[EXERCISE DIRECTIONS]: Every line with the string "textbf" must be copied from the entries below.

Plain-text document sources
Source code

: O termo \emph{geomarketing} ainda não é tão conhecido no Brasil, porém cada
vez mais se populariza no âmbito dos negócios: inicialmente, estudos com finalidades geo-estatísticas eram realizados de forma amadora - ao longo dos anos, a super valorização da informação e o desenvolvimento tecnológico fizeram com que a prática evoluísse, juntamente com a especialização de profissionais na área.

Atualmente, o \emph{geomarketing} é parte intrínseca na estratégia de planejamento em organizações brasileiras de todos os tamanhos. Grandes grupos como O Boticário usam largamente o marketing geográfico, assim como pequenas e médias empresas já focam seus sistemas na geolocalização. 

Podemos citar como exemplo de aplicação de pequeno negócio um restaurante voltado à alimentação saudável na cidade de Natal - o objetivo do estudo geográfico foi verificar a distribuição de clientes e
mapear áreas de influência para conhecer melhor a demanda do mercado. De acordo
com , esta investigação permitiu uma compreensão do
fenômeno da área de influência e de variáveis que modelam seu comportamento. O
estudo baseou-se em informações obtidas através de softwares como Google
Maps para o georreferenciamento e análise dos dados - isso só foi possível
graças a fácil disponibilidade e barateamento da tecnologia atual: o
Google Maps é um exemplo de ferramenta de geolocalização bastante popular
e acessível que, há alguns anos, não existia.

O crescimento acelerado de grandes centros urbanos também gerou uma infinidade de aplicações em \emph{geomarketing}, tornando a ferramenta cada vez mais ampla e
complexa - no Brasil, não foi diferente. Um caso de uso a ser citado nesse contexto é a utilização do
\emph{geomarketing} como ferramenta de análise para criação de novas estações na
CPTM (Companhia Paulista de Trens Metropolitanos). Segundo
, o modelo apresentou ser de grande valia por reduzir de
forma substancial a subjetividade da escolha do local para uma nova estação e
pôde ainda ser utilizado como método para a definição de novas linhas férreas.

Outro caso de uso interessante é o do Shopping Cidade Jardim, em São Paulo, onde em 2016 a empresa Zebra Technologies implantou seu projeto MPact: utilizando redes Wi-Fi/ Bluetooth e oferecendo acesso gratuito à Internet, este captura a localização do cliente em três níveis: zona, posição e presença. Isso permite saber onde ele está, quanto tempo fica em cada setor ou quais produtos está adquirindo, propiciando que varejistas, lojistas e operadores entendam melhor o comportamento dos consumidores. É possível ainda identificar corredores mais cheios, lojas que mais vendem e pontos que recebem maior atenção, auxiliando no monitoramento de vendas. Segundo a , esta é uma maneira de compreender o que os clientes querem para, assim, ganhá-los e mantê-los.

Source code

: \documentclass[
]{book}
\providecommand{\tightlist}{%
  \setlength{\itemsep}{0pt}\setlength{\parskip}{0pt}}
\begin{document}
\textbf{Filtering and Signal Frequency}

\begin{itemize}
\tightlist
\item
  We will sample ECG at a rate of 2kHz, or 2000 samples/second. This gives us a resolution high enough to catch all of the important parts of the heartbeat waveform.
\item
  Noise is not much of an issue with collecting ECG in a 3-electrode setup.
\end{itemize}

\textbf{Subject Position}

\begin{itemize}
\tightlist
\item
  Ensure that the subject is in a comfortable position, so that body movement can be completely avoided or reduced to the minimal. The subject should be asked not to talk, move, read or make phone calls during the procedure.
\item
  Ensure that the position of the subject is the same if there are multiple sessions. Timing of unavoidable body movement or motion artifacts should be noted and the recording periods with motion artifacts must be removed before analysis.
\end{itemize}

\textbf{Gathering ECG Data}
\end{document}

[RESPONSE]:
\textbf{Filtering and Signal Frequency}
\textbf{Subject Position}
\textbf{Gathering ECG Data}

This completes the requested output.